When the Bowaters started RedArrow Ministries, they wanted to be more than just a Sunday presence; they sought to build connections in the community. Over a period of five months, before they ever held a worship service, the Bowaters reached out. “I went to the chief of police. I went to the superintendent of schools. I went to all the important  ones in the community who could tell us [what was going on],” Ben Bowater said.

“Everything you see [inside the church building], from the way the band is set up, the way the seats are set up, having a pool table and kids playing Wii [in the lobby]—each of these is a suggestion from someone in the community.”

Paw Paw’s annual Easter egg hunt to organizing a community-wide food pantry. Ben joined a Sheriff’s Department crisis response team that recently responded to the deaths of two high school students by suicide.

Each opportunity arose, Ben said, from the church asking the community, “What do you need us to be?”

Earlier this year, the Bowaters were approached by the local schools about hosting a parenting class. “They came to us and said, ‘Our biggest need is that parents don’t know how to be parents,’” said Maria Leys-Bowater, who is currently working on a divinity degree at Calvin Theological Seminary.

Lynn Bullard, who holds the dual role as Friend of the Court and juvenile court administrator in Van Buren County, encouraged some of the parents she works with to attend the Tools for Life workshop. The classes went over so well that Bullard asked the Bowaters not only to offer them again early next year, but to expand it.

“There’s nothing else like it in our area. It’s a much needed resource,” Bullard said.

RedArrow will host the parenting classes at the local public library, offering child care to make it accessible for parents who might not otherwise be able to attend.

“If you're a single parent and you’ve worked all day, you might not have someone (available) to take your kids so you can go to a class in the evening,” Bullard said. “I just think it’s very generous and it addresses some of the barriers that parents [may] have to participate in this.”

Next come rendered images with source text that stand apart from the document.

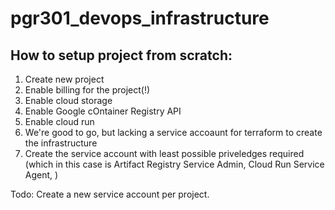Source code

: # pgr301_devops_infrastructure

## How to setup project from scratch:
1. Create new project
2. Enable billing for the project(!)
3. Enable cloud storage
4. Enable Google cOntainer Registry API
5. Enable cloud run
6. We're good to go, but lacking a service accoaunt for terraform to create the infrastructure
7. Create the service account with least possible priveledges required (which in this case is Artifact Registry Service Admin, Cloud Run Service Agent, )



Todo: Create a new service account per project.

RedArrow members are also actively involved as volunteers at Paw Paw Early Elementary School through the Kids Hope USA mentoring program and other projects. Melissa Remillard, the school's principal, recalls a visit Ben Bowater made to the school shortly after she started her position there last fall.

“We just started talking. We really hit it off,” Remillard said. “We have a lot of the same beliefs, finding different avenues to help students, especially those in trauma or from socioeconomic backgrounds that need more support.”

RedArrow Ministries has unveiled plans to expand its building, but when that expansion will occur will depend on fundraising efforts.

Ten years into their work in the Paw Paw community, Maria Leys-Bowater marvels at the progress that has been made and what lies ahead in engaging the community.

“All Ben and I have ever wanted to do was figure out where the Spirit was moving and follow it,” she said. “I don't think we’ve ever had a ‘this is what it’s going to be’ picture, We just prayed and discerned and followed.”